Controleer eerst de aanwijzingen onder punt 1, en vervolgens:
• trek de stekker uit het stopcontact.
• Als uw apparaat een lampje heeft moet u de aanwijzingen en de tekening op bijgevoegde kaart
raadplegen om het lampje te controleren en te vervangen
• Als uw apparaat ledverlichting heeft moet u contact opnemen met de klantenservice.
5. Er vormt zich te veel rijp/ijs in het vriesvak.
• Is de deur van het vriesvak goed gesloten?
6. Het geluidsalarm is actief en het rode lampje (G) knippert
• De deur heeft langer dan 2 minuten open gestaan. Druk op toets (F) om het alarm uit te schakelen
of sluit de deur.
7. Het geluidsalarm klinkt, het rode lampje (G) knippert en de letter 'A' wordt weergegeven op
het display
• Defect in de temperatuursensor.
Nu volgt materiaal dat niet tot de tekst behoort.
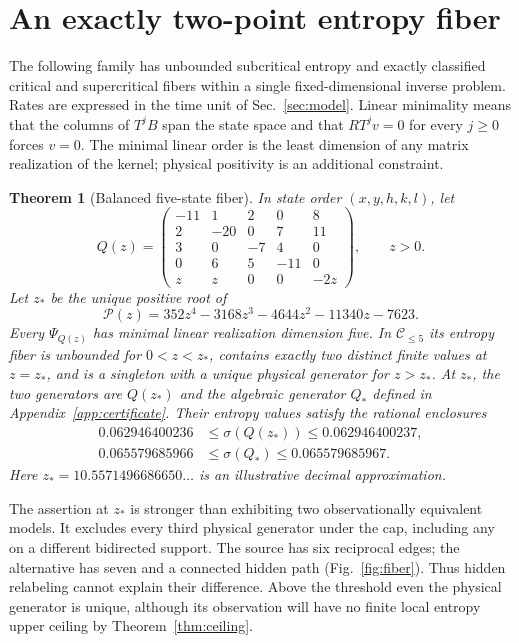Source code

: \documentclass[aps,pre,onecolumn,11pt,longbibliography,notitlepage]{revtex4-2}
\newtheorem{theorem}{Theorem}
\newcommand{\1}{\mathbf 1}
\newcommand{\C}{\mathcal C}
\newcommand{\sig}{\sigma}
\newcommand{\zs}{z_*}
\begin{document}
\section{An exactly two-point entropy fiber}\label{sec:balanced}
The following family has unbounded subcritical entropy and exactly classified critical and supercritical fibers within a single fixed-dimensional inverse problem. Rates are expressed in the time unit of Sec.~\ref{sec:model}. Linear minimality means that the columns of $T^jB$ span the state space and that $RT^jv=0$ for every $j\ge0$ forces $v=0$. The minimal linear order is the least dimension of any matrix realization of the kernel; physical positivity is an additional constraint.
\begin{theorem}[Balanced five-state fiber]\label{thm:balanced}
In state order $(x,y,h,k,l)$, let
\begin{equation}
 Q(z)=\begin{pmatrix}
 -11&1&2&0&8\\2&-20&0&7&11\\3&0&-7&4&0\\
 0&6&5&-11&0\\z&z&0&0&-2z
 \end{pmatrix},\qquad z>0.\label{eq:theta}
\end{equation}
Let $\zs$ be the unique positive root of
\begin{equation}
 \mathcal P(z)=352z^4-3168z^3-4644z^2-11340z-7623.\label{eq:quartic}
\end{equation}
Every $\Psi_{Q(z)}$ has minimal linear realization dimension five. In $\C_{\le5}$ its entropy fiber is unbounded for $0<z<\zs$, contains exactly two distinct finite values at $z=\zs$, and is a singleton with a unique physical generator for $z>\zs$. At $\zs$, the two generators are $Q(\zs)$ and the algebraic generator $Q_*$ defined in Appendix~\ref{app:certificate}. Their entropy values satisfy the rational enclosures
\begin{align}
 0.062946400236&\le\sig(Q(\zs))\le0.062946400237,\label{eq:sig1}\\
 0.065579685966&\le\sig(Q_*)\le0.065579685967.\label{eq:sig2}
\end{align}
Here $\zs=10.5571496686650\ldots$ is an illustrative decimal approximation.
\end{theorem}

The assertion at $\zs$ is stronger than exhibiting two observationally equivalent models. It excludes every third physical generator under the cap, including any on a different bidirected support. The source has six reciprocal edges; the alternative has seven and a connected hidden path (Fig.~\ref{fig:fiber}). Thus hidden relabeling cannot explain their difference. Above the threshold even the physical generator is unique, although its observation will have no finite local entropy upper ceiling by Theorem~\ref{thm:ceiling}.
\end{document}
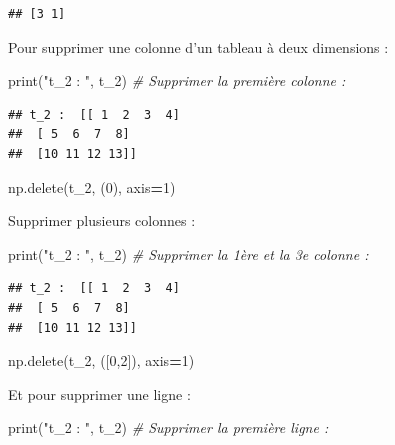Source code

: \documentclass[12pt,]{book}
\newenvironment{Shaded}{\begin{snugshade}}{\end{snugshade}}
\newcommand{\DecValTok}[1]{\textcolor[rgb]{0.00,0.00,0.81}{#1}}
\newcommand{\StringTok}[1]{\textcolor[rgb]{0.31,0.60,0.02}{#1}}
\newcommand{\CommentTok}[1]{\textcolor[rgb]{0.56,0.35,0.01}{\textit{#1}}}
\newcommand{\OperatorTok}[1]{\textcolor[rgb]{0.81,0.36,0.00}{\textbf{#1}}}
\newcommand{\BuiltInTok}[1]{#1}
\newcommand{\NormalTok}[1]{#1}
\numberwithin{equation}{section}
\numberwithin{countremarque}{section}
\begin{document}
\begin{lstlisting}
## [3 1]
\end{lstlisting}

Pour supprimer une colonne d'un tableau à deux dimensions :

\begin{Shaded}
\begin{Highlighting}[]
\BuiltInTok{print}\NormalTok{(}\StringTok{"t_2 : "}\NormalTok{, t_2)}
\CommentTok{# Supprimer la première colonne :}
\end{Highlighting}
\end{Shaded}

\begin{lstlisting}
## t_2 :  [[ 1  2  3  4]
##  [ 5  6  7  8]
##  [10 11 12 13]]
\end{lstlisting}

\begin{Shaded}
\begin{Highlighting}[]
\NormalTok{np.delete(t_2, (}\DecValTok{0}\NormalTok{), axis}\OperatorTok{=}\DecValTok{1}\NormalTok{)}
\end{Highlighting}
\end{Shaded}

Supprimer plusieurs colonnes :

\begin{Shaded}
\begin{Highlighting}[]
\BuiltInTok{print}\NormalTok{(}\StringTok{"t_2 : "}\NormalTok{, t_2)}
\CommentTok{# Supprimer la 1ère et la 3e colonne :}
\end{Highlighting}
\end{Shaded}

\begin{lstlisting}
## t_2 :  [[ 1  2  3  4]
##  [ 5  6  7  8]
##  [10 11 12 13]]
\end{lstlisting}

\begin{Shaded}
\begin{Highlighting}[]
\NormalTok{np.delete(t_2, ([}\DecValTok{0}\NormalTok{,}\DecValTok{2}\NormalTok{]), axis}\OperatorTok{=}\DecValTok{1}\NormalTok{)}
\end{Highlighting}
\end{Shaded}

Et pour supprimer une ligne :

\begin{Shaded}
\begin{Highlighting}[]
\BuiltInTok{print}\NormalTok{(}\StringTok{"t_2 : "}\NormalTok{, t_2)}
\CommentTok{# Supprimer la première ligne :}
\end{Highlighting}
\end{Shaded}
\end{document}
Druk op toets (F) om het geluidsalarm uit te schakelen en neem
contact op met de klantenservice.
Opmerkingen:
• Indien de alarmtoestand beschreven onder punt 7 zich voordoet, kunnen toets (C) voor het instellen
van de temperatuur en toets (D) niet gebruikt worden, maar kan het apparaat wel temperaturen in de
vakken garanderen waardoor de conservering van de levensmiddelen niet in gevaar komt
• Eventuele veranderingen van geluid (geborrel, geruis) zijn een gevolg van de normale werking van het
apparaat, en zijn volstrekt normaal.